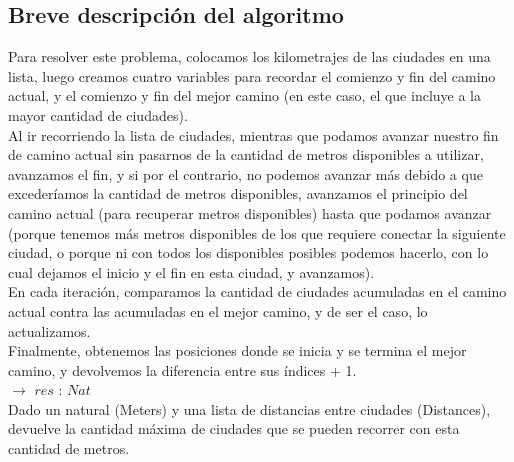 \documentclass{article}
\theoremstyle{definition}
\theoremstyle{remark}
\begin{document}
\subsection{Breve descripción del algoritmo}

Para resolver este problema, colocamos los kilometrajes de las ciudades en una lista, luego creamos cuatro variables para recordar el comienzo y fin del camino actual, y el comienzo y fin del mejor camino (en este caso, el que incluye a la mayor cantidad de ciudades). \\
Al ir recorriendo la lista de ciudades, mientras que podamos avanzar nuestro fin de camino actual sin pasarnos de la cantidad de metros disponibles a utilizar, avanzamos el fin, y si por el contrario, no podemos avanzar más debido a que excederíamos la cantidad de metros disponibles, avanzamos el principio del camino actual (para recuperar metros disponibles) hasta que podamos avanzar (porque tenemos más metros disponibles de los que requiere conectar la siguiente ciudad, o porque ni con todos los disponibles posibles podemos hacerlo, con lo cual dejamos el inicio y el fin en esta ciudad, y avanzamos). \\
En cada iteración, comparamos la cantidad de ciudades acumuladas en el camino actual contra las acumuladas en el mejor camino, y de ser el caso, lo actualizamos. \\
Finalmente, obtenemos las posiciones donde se inicia y se termina el mejor camino, y devolvemos la diferencia entre sus índices + 1. \\

 $\rightarrow$ $res$ :
$Nat$ \\ 
Dado un natural (Meters) y una lista de distancias entre ciudades (Distances), devuelve la cantidad máxima de ciudades que se pueden recorrer con esta cantidad de metros. \\ 
\end{document}

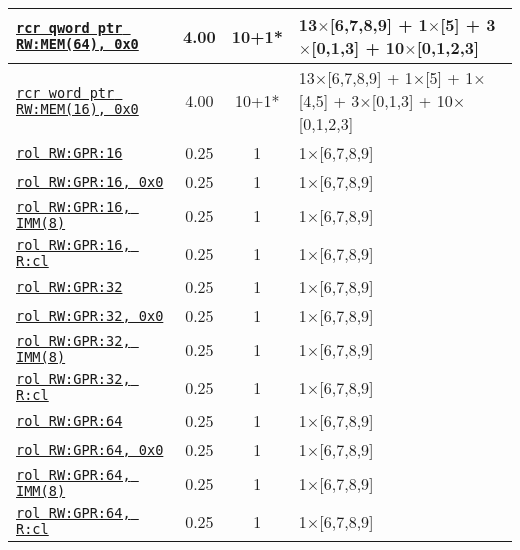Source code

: \documentclass[a4paper,english,fontsize=9]{scrartcl}
\begin{document}
\begin{longtable}{p{}ccL{.25\textwidth}}
  \midrule
  \texttt{\href{https://felixcloutier.com/x86/RCL:RCR:ROL:ROR.html}{rcr qword ptr RW:MEM(64), 0x0}} & 4.00 & 10+1* & 13\(\times\)[6,7,8,9] + 1\(\times\)[5] + 3\(\times\)[0,1,3] + 10\(\times\)[0,1,2,3] \\
  \midrule
  \texttt{\href{https://felixcloutier.com/x86/RCL:RCR:ROL:ROR.html}{rcr word ptr RW:MEM(16), 0x0}} & 4.00 & 10+1* & 13\(\times\)[6,7,8,9] + 1\(\times\)[5] + 1\(\times\)[4,5] + 3\(\times\)[0,1,3] + 10\(\times\)[0,1,2,3] \\
  \midrule
  \texttt{\href{https://felixcloutier.com/x86/RCL:RCR:ROL:ROR.html}{rol RW:GPR:16}} & 0.25 & 1 & 1\(\times\)[6,7,8,9] \\
  \midrule
  \texttt{\href{https://felixcloutier.com/x86/RCL:RCR:ROL:ROR.html}{rol RW:GPR:16, 0x0}} & 0.25 & 1 & 1\(\times\)[6,7,8,9] \\
  \midrule
  \texttt{\href{https://felixcloutier.com/x86/RCL:RCR:ROL:ROR.html}{rol RW:GPR:16, IMM(8)}} & 0.25 & 1 & 1\(\times\)[6,7,8,9] \\
  \midrule
  \texttt{\href{https://felixcloutier.com/x86/RCL:RCR:ROL:ROR.html}{rol RW:GPR:16, R:cl}} & 0.25 & 1 & 1\(\times\)[6,7,8,9] \\
  \midrule
  \texttt{\href{https://felixcloutier.com/x86/RCL:RCR:ROL:ROR.html}{rol RW:GPR:32}} & 0.25 & 1 & 1\(\times\)[6,7,8,9] \\
  \midrule
  \texttt{\href{https://felixcloutier.com/x86/RCL:RCR:ROL:ROR.html}{rol RW:GPR:32, 0x0}} & 0.25 & 1 & 1\(\times\)[6,7,8,9] \\
  \midrule
  \texttt{\href{https://felixcloutier.com/x86/RCL:RCR:ROL:ROR.html}{rol RW:GPR:32, IMM(8)}} & 0.25 & 1 & 1\(\times\)[6,7,8,9] \\
  \midrule
  \texttt{\href{https://felixcloutier.com/x86/RCL:RCR:ROL:ROR.html}{rol RW:GPR:32, R:cl}} & 0.25 & 1 & 1\(\times\)[6,7,8,9] \\
  \midrule
  \texttt{\href{https://felixcloutier.com/x86/RCL:RCR:ROL:ROR.html}{rol RW:GPR:64}} & 0.25 & 1 & 1\(\times\)[6,7,8,9] \\
  \midrule
  \texttt{\href{https://felixcloutier.com/x86/RCL:RCR:ROL:ROR.html}{rol RW:GPR:64, 0x0}} & 0.25 & 1 & 1\(\times\)[6,7,8,9] \\
  \midrule
  \texttt{\href{https://felixcloutier.com/x86/RCL:RCR:ROL:ROR.html}{rol RW:GPR:64, IMM(8)}} & 0.25 & 1 & 1\(\times\)[6,7,8,9] \\
  \midrule
  \texttt{\href{https://felixcloutier.com/x86/RCL:RCR:ROL:ROR.html}{rol RW:GPR:64, R:cl}} & 0.25 & 1 & 1\(\times\)[6,7,8,9] \\

\end{longtable}
\end{document}
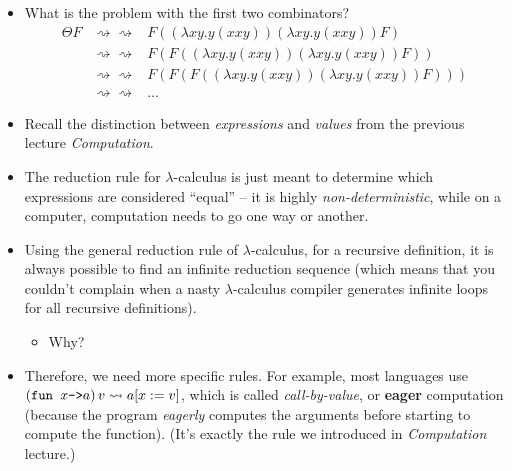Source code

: \documentclass{beamer}
\newcommand{\assign}{:=}
\newcommand{\tmem}[1]{{\em #1\/}}
\newcommand{\tmstrong}[1]{\textbf{#1}}
\newcommand{\tmverbatim}[1]{\text{{\ttfamily{#1}}}}
\begin{document}
\begin{itemize}
  \item What is the problem with the first two combinators?
  \begin{eqnarray*}
    \Theta F & \rightsquigarrow \rightsquigarrow & F ((\lambda x y.y (x x y)) 
    (\lambda x y.y (x x y)) F)\\
    & \rightsquigarrow \rightsquigarrow & F (F ((\lambda x y.y (x x y)) 
    (\lambda x y.y (x x y)) F))\\
    & \rightsquigarrow \rightsquigarrow & F (F (F ((\lambda x y.y (x x y)) 
    (\lambda x y.y (x x y)) F)))\\
    & \rightsquigarrow \rightsquigarrow & \ldots
  \end{eqnarray*}
  \item Recall the distinction between {\tmem{expressions}} and
  {\tmem{values}} from the previous lecture {\tmem{Computation}}.
  
  \item The reduction rule for $\lambda$-calculus is just meant to determine
  which expressions are considered ``equal'' -- it is highly
  {\tmem{non-deterministic}}, while on a computer, computation needs to go one
  way or another.
  
  \item Using the general reduction rule of $\lambda$-calculus, for a
  recursive definition, it is always possible to find an infinite reduction
  sequence {\small{(which means that you couldn't complain when a nasty
  $\lambda$-calculus compiler generates infinite loops for all recursive
  definitions)}}.
  \begin{itemize}
    \item Why?
  \end{itemize}
  \item Therefore, we need more specific rules. For example, most languages
  use $\left( \text{\tmverbatim{fun }} x \text{\tmverbatim{->}} a \right) v
  \rightsquigarrow a [x \assign v]$, which is called {\tmem{call-by-value}},
  or {\tmstrong{eager}} computation (because the program {\tmem{eagerly}}
  computes the arguments before starting to compute the function). (It's
  exactly the rule we introduced in {\tmem{Computation}} lecture.)
  

\end{itemize}
\end{document}
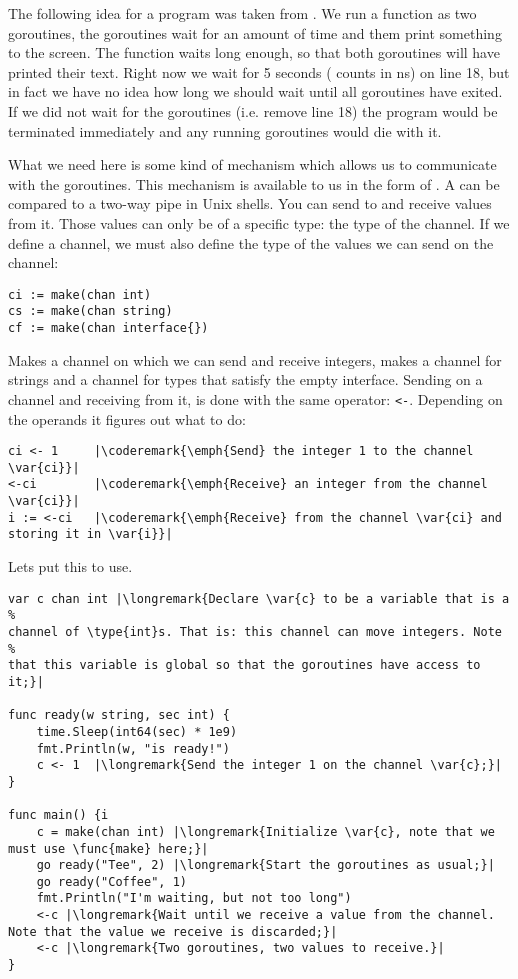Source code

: The following idea for a program was taken from \cite{curso_go}. 
We run a function as two goroutines, the goroutines wait for an amount of
time and them print something to the screen. The  function
waits long enough, so that both goroutines will have printed their text. Right
now we wait for 5 seconds ( counts in ns) on line 18, but in fact we have no idea how
long we should wait until all goroutines have exited.
If we did not wait for the goroutines (i.e. remove line 18) the program
would be terminated immediately and any running goroutines would die with it. 

What we need here is some kind of mechanism which allows us to
communicate with the goroutines. This mechanism is available
to us in the form of . A  can be
compared to a two-way pipe in Unix shells. You can send to and receive
values from it. Those values can only be of a specific type: the
type of the channel. If we define a channel, we must also define the
type of the values we can send on the channel:
\begin{lstlisting}
ci := make(chan int)
cs := make(chan string)
cf := make(chan interface{})
\end{lstlisting}
Makes  a channel on which we can send and receive integers,
makes  a channel for strings and  a channel for types
that satisfy the empty interface. 
Sending on a channel and receiving from it, is done with the same operator:
\lstinline{<-}. Depending on the operands it figures out what to do:
\begin{lstlisting}
ci <- 1	    |\coderemark{\emph{Send} the integer 1 to the channel \var{ci}}|
<-ci	    |\coderemark{\emph{Receive} an integer from the channel \var{ci}}|
i := <-ci   |\coderemark{\emph{Receive} from the channel \var{ci} and storing it in \var{i}}|
\end{lstlisting}
Lets put this to use.
\begin{lstlisting}[numbers=right,caption=Go routines and a channel,label=src:sleeping with channels]
var c chan int |\longremark{Declare \var{c} to be a variable that is a %
channel of \type{int}s. That is: this channel can move integers. Note %
that this variable is global so that the goroutines have access to it;}|

func ready(w string, sec int) {
	time.Sleep(int64(sec) * 1e9)
	fmt.Println(w, "is ready!")
	c <- 1	|\longremark{Send the integer 1 on the channel \var{c};}|
}

func main() {i
	c = make(chan int) |\longremark{Initialize \var{c}, note that we must use \func{make} here;}|
	go ready("Tee", 2) |\longremark{Start the goroutines as usual;}|
	go ready("Coffee", 1)
	fmt.Println("I'm waiting, but not too long")
	<-c |\longremark{Wait until we receive a value from the channel. Note that the value we receive is discarded;}|
	<-c |\longremark{Two goroutines, two values to receive.}|
}
\end{lstlisting}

- _ASSIGNED TASK_
Write out the lines of the material above exactly, from its first line through the line that contains "Para resolver este", so that no picture appears in the copy.

- _ANSWER BELOW_
 \documentclass{article}
\theoremstyle{definition}
\theoremstyle{remark}
\begin{document}
\subsection{Breve descripción del algoritmo}

Para resolver este problema, colocamos los kilometrajes de las ciudades en una lista, luego creamos cuatro variables para recordar el comienzo y fin del camino actual, y el comienzo y fin del mejor camino (en este caso, el que incluye a la mayor cantidad de ciudades). \\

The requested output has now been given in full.